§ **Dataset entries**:
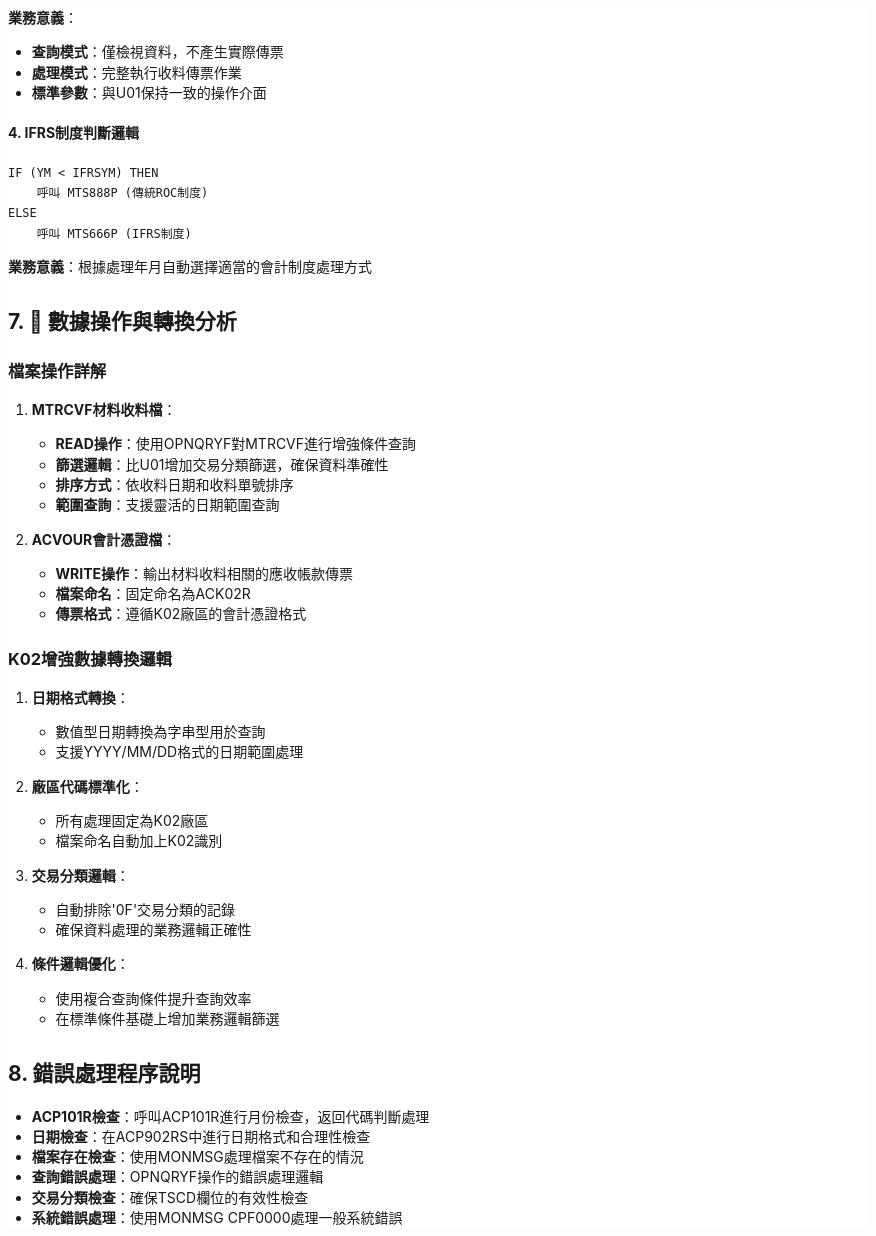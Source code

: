 **業務意義**：
- **查詢模式**：僅檢視資料，不產生實際傳票
- **處理模式**：完整執行收料傳票作業
- **標準參數**：與U01保持一致的操作介面

#### 4. IFRS制度判斷邏輯
```
IF (YM < IFRSYM) THEN
    呼叫 MTS888P (傳統ROC制度)
ELSE
    呼叫 MTS666P (IFRS制度)
```

**業務意義**：根據處理年月自動選擇適當的會計制度處理方式

## 7. 🎯 數據操作與轉換分析

### 檔案操作詳解
1. **MTRCVF材料收料檔**：
   - **READ操作**：使用OPNQRYF對MTRCVF進行增強條件查詢
   - **篩選邏輯**：比U01增加交易分類篩選，確保資料準確性
   - **排序方式**：依收料日期和收料單號排序
   - **範圍查詢**：支援靈活的日期範圍查詢

2. **ACVOUR會計憑證檔**：
   - **WRITE操作**：輸出材料收料相關的應收帳款傳票
   - **檔案命名**：固定命名為ACK02R
   - **傳票格式**：遵循K02廠區的會計憑證格式

### K02增強數據轉換邏輯
1. **日期格式轉換**：
   - 數值型日期轉換為字串型用於查詢
   - 支援YYYY/MM/DD格式的日期範圍處理

2. **廠區代碼標準化**：
   - 所有處理固定為K02廠區
   - 檔案命名自動加上K02識別

3. **交易分類邏輯**：
   - 自動排除'0F'交易分類的記錄
   - 確保資料處理的業務邏輯正確性

4. **條件邏輯優化**：
   - 使用複合查詢條件提升查詢效率
   - 在標準條件基礎上增加業務邏輯篩選

## 8. 錯誤處理程序說明
- **ACP101R檢查**：呼叫ACP101R進行月份檢查，返回代碼判斷處理
- **日期檢查**：在ACP902RS中進行日期格式和合理性檢查
- **檔案存在檢查**：使用MONMSG處理檔案不存在的情況
- **查詢錯誤處理**：OPNQRYF操作的錯誤處理邏輯
- **交易分類檢查**：確保TSCD欄位的有效性檢查
- **系統錯誤處理**：使用MONMSG CPF0000處理一般系統錯誤
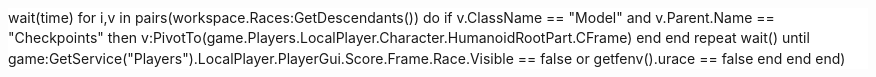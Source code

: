    wait(time)
   for i,v in pairs(workspace.Races:GetDescendants()) do
   if v.ClassName == "Model" and v.Parent.Name == "Checkpoints" then
      v:PivotTo(game.Players.LocalPlayer.Character.HumanoidRootPart.CFrame)
   end
   end
   repeat wait()
   until game:GetService("Players").LocalPlayer.PlayerGui.Score.Frame.Race.Visible == false or getfenv().urace == false
end
   end
end)
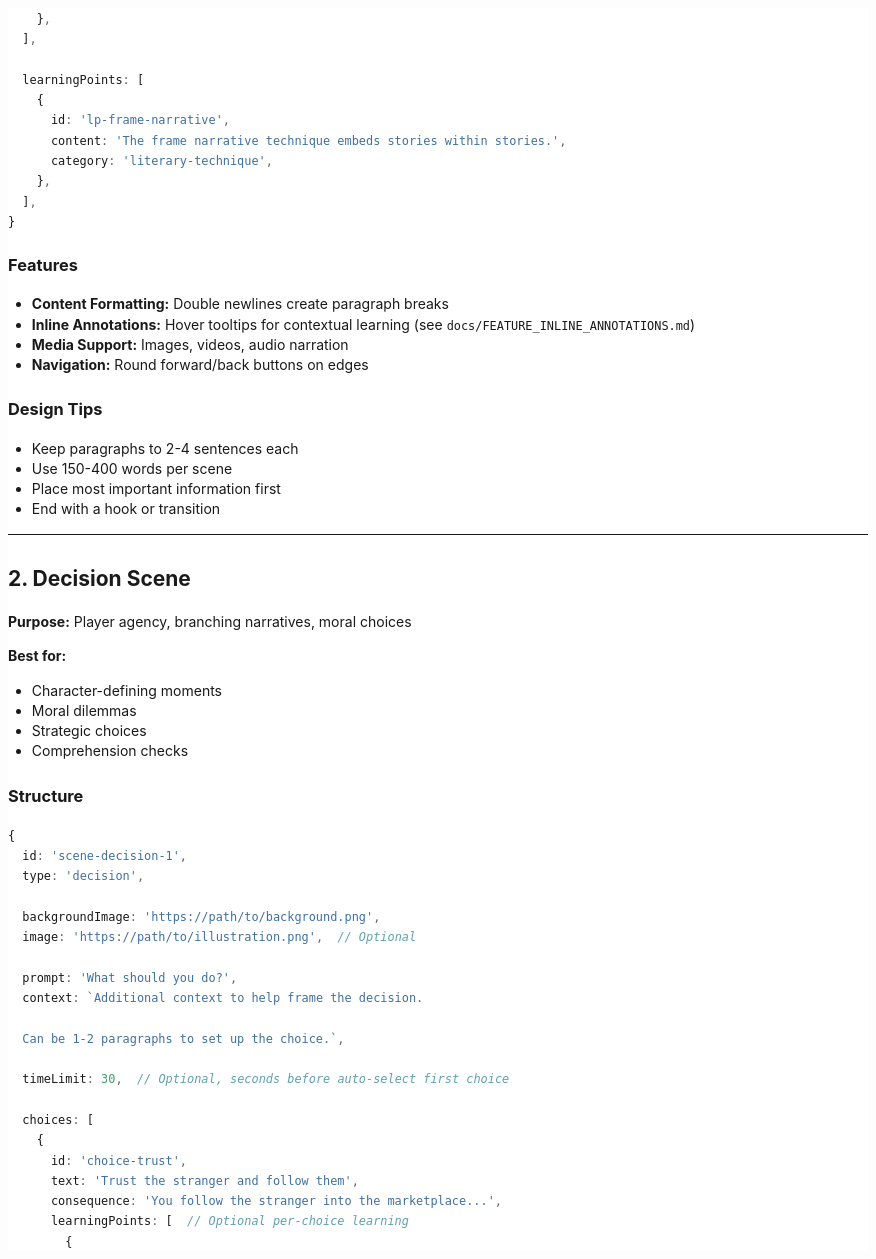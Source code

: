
 ```typescript
    },
  ],

  learningPoints: [
    {
      id: 'lp-frame-narrative',
      content: 'The frame narrative technique embeds stories within stories.',
      category: 'literary-technique',
    },
  ],
}
```

### Features

- **Content Formatting:** Double newlines create paragraph breaks
- **Inline Annotations:** Hover tooltips for contextual learning (see `docs/FEATURE_INLINE_ANNOTATIONS.md`)
- **Media Support:** Images, videos, audio narration
- **Navigation:** Round forward/back buttons on edges

### Design Tips

- Keep paragraphs to 2-4 sentences each
- Use 150-400 words per scene
- Place most important information first
- End with a hook or transition

---

## 2. Decision Scene

**Purpose:** Player agency, branching narratives, moral choices

**Best for:**
- Character-defining moments
- Moral dilemmas
- Strategic choices
- Comprehension checks

### Structure

```typescript
{
  id: 'scene-decision-1',
  type: 'decision',

  backgroundImage: 'https://path/to/background.png',
  image: 'https://path/to/illustration.png',  // Optional

  prompt: 'What should you do?',
  context: `Additional context to help frame the decision.

  Can be 1-2 paragraphs to set up the choice.`,

  timeLimit: 30,  // Optional, seconds before auto-select first choice

  choices: [
    {
      id: 'choice-trust',
      text: 'Trust the stranger and follow them',
      consequence: 'You follow the stranger into the marketplace...',
      learningPoints: [  // Optional per-choice learning
        {
```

§ **EXERCISE BRIEF**: Answer with nothing but the count of lines in the entries that hold the word "technique".

§ **PROBLEM SOLUTION**: 2